![images[7]](https://anetteblogzamazingo.files.wordpress.com/2014/02/images72.jpg?w=780)
Rapunzel, Pamuk Prenses ve Yedi Cüceler, Külkedisi hikayelerini bilmeyen yoktur… Ve maalesef bu hikayelerin ana fikrini bir hatun olarak çok iyi kafama yazdılar…Ben acizim beni ancak erkek korur-kollar-kurtarır…
Peki ya erkekler acaba bundan kendilerine nasıl bir sonuç çıkardılar… Hadi hangi kadın korunmaya muhtaçsa onu kurtarmaya gideyim moduna mı girdiler acaba?
Bunu keşfeden ”akıllı kadınlar” kendilerini aciz gösterip, bir erkeğin kanatlarına ihtiyaçları olduğunu düşündürtüp sonra bıyık altından gülerken, erkeği de çok iyi poyuna mı getirdiler acaba???

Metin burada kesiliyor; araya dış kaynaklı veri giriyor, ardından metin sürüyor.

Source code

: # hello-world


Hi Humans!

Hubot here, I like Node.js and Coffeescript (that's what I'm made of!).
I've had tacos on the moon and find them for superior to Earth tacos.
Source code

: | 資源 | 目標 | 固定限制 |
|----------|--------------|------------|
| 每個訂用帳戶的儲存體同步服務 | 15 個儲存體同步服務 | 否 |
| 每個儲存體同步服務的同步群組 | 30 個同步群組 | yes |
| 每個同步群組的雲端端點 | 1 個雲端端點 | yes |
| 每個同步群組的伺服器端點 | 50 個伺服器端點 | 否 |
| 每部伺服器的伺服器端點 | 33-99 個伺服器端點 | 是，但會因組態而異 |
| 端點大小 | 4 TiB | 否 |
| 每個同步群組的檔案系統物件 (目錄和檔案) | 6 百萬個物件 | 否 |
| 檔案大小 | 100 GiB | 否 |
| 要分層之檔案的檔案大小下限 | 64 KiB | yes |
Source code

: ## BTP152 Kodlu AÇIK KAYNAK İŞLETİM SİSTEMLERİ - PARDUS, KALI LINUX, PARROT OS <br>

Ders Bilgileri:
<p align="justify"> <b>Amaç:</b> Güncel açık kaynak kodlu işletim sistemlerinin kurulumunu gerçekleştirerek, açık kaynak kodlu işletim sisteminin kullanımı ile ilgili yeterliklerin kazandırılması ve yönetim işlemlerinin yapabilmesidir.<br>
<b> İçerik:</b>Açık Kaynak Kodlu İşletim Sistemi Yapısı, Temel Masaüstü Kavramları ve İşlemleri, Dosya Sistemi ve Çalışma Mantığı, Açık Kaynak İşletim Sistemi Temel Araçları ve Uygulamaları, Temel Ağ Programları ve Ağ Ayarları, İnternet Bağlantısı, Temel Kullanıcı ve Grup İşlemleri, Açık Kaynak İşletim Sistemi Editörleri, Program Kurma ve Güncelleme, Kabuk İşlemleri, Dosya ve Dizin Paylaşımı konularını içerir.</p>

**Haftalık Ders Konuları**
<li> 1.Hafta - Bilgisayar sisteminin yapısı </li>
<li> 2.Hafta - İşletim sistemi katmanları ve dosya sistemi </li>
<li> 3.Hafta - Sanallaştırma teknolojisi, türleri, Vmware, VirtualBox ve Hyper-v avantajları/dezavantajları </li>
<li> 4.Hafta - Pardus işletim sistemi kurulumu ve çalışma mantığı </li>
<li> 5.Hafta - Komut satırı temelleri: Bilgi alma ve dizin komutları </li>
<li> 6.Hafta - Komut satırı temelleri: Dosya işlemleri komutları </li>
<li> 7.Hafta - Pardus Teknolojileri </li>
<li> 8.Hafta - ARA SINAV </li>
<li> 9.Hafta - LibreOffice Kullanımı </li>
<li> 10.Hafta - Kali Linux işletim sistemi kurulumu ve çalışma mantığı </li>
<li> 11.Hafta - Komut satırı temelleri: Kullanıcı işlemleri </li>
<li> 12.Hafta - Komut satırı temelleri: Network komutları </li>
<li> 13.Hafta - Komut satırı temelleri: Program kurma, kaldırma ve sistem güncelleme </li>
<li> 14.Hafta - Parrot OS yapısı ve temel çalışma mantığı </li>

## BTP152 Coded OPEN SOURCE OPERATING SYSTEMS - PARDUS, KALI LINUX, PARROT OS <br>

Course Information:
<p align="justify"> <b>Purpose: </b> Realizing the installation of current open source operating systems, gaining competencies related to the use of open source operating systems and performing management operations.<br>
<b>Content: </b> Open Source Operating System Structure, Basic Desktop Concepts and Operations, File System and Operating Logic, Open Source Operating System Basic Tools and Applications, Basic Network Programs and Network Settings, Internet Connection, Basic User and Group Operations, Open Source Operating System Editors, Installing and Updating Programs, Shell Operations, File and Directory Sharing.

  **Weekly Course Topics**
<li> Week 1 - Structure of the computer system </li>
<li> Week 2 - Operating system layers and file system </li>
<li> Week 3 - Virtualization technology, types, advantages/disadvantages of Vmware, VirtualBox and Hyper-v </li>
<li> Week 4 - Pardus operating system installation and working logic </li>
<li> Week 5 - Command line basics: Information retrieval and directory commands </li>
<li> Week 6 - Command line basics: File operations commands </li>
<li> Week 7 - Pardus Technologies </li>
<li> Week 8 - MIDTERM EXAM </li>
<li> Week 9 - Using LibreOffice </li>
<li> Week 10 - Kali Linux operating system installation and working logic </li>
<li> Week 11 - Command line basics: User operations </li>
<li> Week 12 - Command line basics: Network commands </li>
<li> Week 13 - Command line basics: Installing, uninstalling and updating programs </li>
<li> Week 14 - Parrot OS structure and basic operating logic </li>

Hadi gel prensim beni anca sen korur kollarsın, gireyim kanatlarının altına derken, aptal durumuna düşürdükleri erkeği parmaklarında oynatmanın zevkini mi tattılar acaba…
Erkek de zevkle, egosu iyice parlatılmış olarak, zırhını giyip hatunu kurtarmaya mı gitti ??
Ne diyeyim, umarım bu oyunlar biter de; erkek de kadın da herkesin kendi ayaklarının üstünde durabilecek, kendini koruyup kollayacak durumda olduğunu ama bunun için çalışma, çok çalışma, eşek gibi çalışma, emek, güç ve ve cesaret gerektirdiğini anlar…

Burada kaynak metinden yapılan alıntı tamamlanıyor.